El ambiente que se respiraba en el gimnasio era bien distinto de lo que hubiera sido de no contarse Dora Wexford entre los rehenes. Quizá los demás presentes sólo lo intuían, pero Wexford estaba convencido de ello. Por grave que fuera el asunto, en otras circunstancias se habría observado cierta ligereza, algunas dosis de humor negro y manifestaciones de sarcasmo. Pero todos actuaban con cautela y embarazo, y cada uno, a su manera, estaba asustado.
Nadie sonrió ni se mostró ingenioso o gracioso al término de la reunión. El jefe de policía y su adjunto se marcharon juntos. Damon Slesar se fue con Karen y ambos acudieron a despedirse de Wexford con actitud extremadamente respetuosa.
– Entonces…, buenas noches, señor -dijo Slesar.
Se dirigieron al mismo coche, pero sin mirarse a la cara ni cruzar palabra. Como era de esperar, Burden se ofreció para acompañar a Wexford a casa y quedarse a pasar la noche; Wexford declinó de nuevo la invitación, aunque no sin agradecérselo sinceramente.
Nicola Weaver lo alcanzó cuando llegaba al aparcamiento. Wexford pensó que parecía fatigada. Alguien le había dicho que tenía dos hijos de menos de siete años y un marido que no cooperaba demasiado. Los ojos de la inspectora eran de un extraño matiz turquesa oscuro, idéntico al de la malaquita engastada en su anillo.

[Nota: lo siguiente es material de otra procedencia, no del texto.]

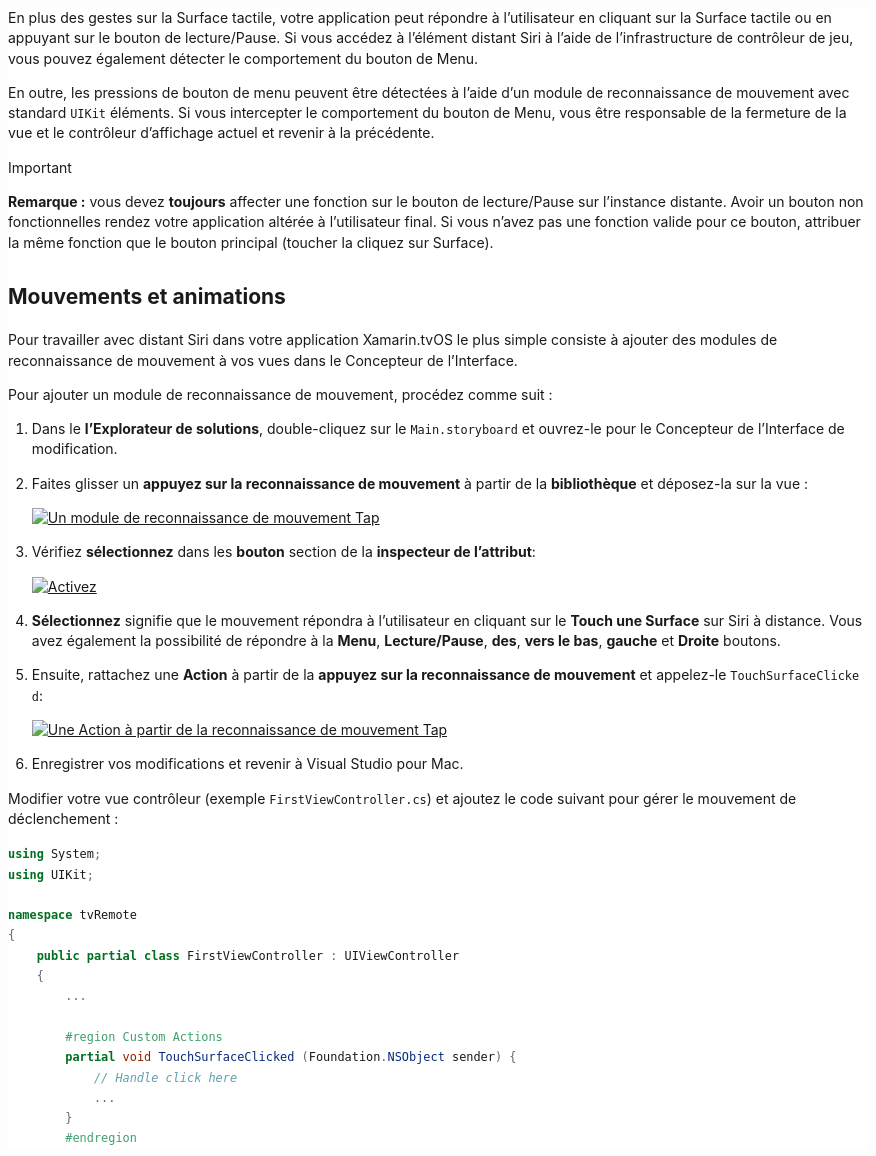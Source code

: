 En plus des gestes sur la Surface tactile, votre application peut répondre à l’utilisateur en cliquant sur la Surface tactile ou en appuyant sur le bouton de lecture/Pause. Si vous accédez à l’élément distant Siri à l’aide de l’infrastructure de contrôleur de jeu, vous pouvez également détecter le comportement du bouton de Menu. 

En outre, les pressions de bouton de menu peuvent être détectées à l’aide d’un module de reconnaissance de mouvement avec standard `UIKit` éléments. Si vous intercepter le comportement du bouton de Menu, vous être responsable de la fermeture de la vue et le contrôleur d’affichage actuel et revenir à la précédente.

> [!IMPORTANT]
> **Remarque :** vous devez **toujours** affecter une fonction sur le bouton de lecture/Pause sur l’instance distante. Avoir un bouton non fonctionnelles rendez votre application altérée à l’utilisateur final. Si vous n’avez pas une fonction valide pour ce bouton, attribuer la même fonction que le bouton principal (toucher la cliquez sur Surface).




<a name="Gestures-and-Storyboards" />

## <a name="gestures-and-storyboards"></a>Mouvements et animations

Pour travailler avec distant Siri dans votre application Xamarin.tvOS le plus simple consiste à ajouter des modules de reconnaissance de mouvement à vos vues dans le Concepteur de l’Interface.

Pour ajouter un module de reconnaissance de mouvement, procédez comme suit :

1. Dans le **l’Explorateur de solutions**, double-cliquez sur le `Main.storyboard` et ouvrez-le pour le Concepteur de l’Interface de modification.
2. Faites glisser un **appuyez sur la reconnaissance de mouvement** à partir de la **bibliothèque** et déposez-la sur la vue : 

    [![](remote-bluetooth-images/storyboard01.png "Un module de reconnaissance de mouvement Tap")](remote-bluetooth-images/storyboard01.png#lightbox)
3. Vérifiez **sélectionnez** dans les **bouton** section de la **inspecteur de l’attribut**: 

    [![](remote-bluetooth-images/storyboard02.png "Activez")](remote-bluetooth-images/storyboard02.png#lightbox)
4. **Sélectionnez** signifie que le mouvement répondra à l’utilisateur en cliquant sur le **Touch une Surface** sur Siri à distance. Vous avez également la possibilité de répondre à la **Menu**, **Lecture/Pause**, **des**, **vers le bas**, **gauche** et **Droite** boutons.
5. Ensuite, rattachez une **Action** à partir de la **appuyez sur la reconnaissance de mouvement** et appelez-le `TouchSurfaceClicked`: 

    [![](remote-bluetooth-images/storyboard03.png "Une Action à partir de la reconnaissance de mouvement Tap")](remote-bluetooth-images/storyboard03.png#lightbox)
6. Enregistrer vos modifications et revenir à Visual Studio pour Mac.

Modifier votre vue contrôleur (exemple `FirstViewController.cs`) et ajoutez le code suivant pour gérer le mouvement de déclenchement :

```csharp
using System;
using UIKit;

namespace tvRemote
{
    public partial class FirstViewController : UIViewController
    {
        ...

        #region Custom Actions
        partial void TouchSurfaceClicked (Foundation.NSObject sender) {
            // Handle click here
            ...
        }
        #endregion
```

– Hay algo que debería usted saber -empezó-. Probablemente ya lo sabe, pero por si acaso… En este país, la inmensa mayoría de los secuestrados sale ilesa del trance. En el caso de los niños es distinto, pero en los adultos, el porcentaje casi alcanza el cien por cien.
– Ya lo sabía, pero gracias de todos modos, Nicola.
No iba a decirle que era la quinta persona en un día que le proporcionaba aquella información.
– Llámeme Nicky -pidió ella-. En cualquier caso, ¿de qué les serviría matar a los rehenes? Es una amenaza vacua.
– Estoy seguro de que tiene razón -aseveró Wexford-. Buenas noches.
Ambos subieron a sus respectivos coches. Era una noche oscura, sin luna. Wexford vislumbró algunas estrellas diminutas, como alfilerazos infinitamente lejanos sobre un manto de terciopelo negro. Se le ocurrieron unos versos que fue recitando durante el trayecto.
En el sendero de entrada de su casa vio aparcado un coche deportivo blanco; pertenecía a Paul Curzon, el padre de Amulet, y al subir a la primera planta comprobó que la puerta del dormitorio de Sheila estaba cerrada. Dentro estaban ellos dos con su hijita. En lugar de experimentar dolor, Wexford se sintió complacido, como si aquella idea le proporcionara un pequeño rayo de paz, si no consuelo.
Si quería dormir, lo mejor sería acostarse más tarde, no inmediatamente. Si se dormía ahora, despertaría al cabo de una hora y permanecería en vela, vulnerable a toda clase de angustias, durante toda la noche. Pero el sueño llegó por fin; Wexford sucumbió a él tras una breve lucha y soñó con Dora, con él y Dora cuando eran jóvenes.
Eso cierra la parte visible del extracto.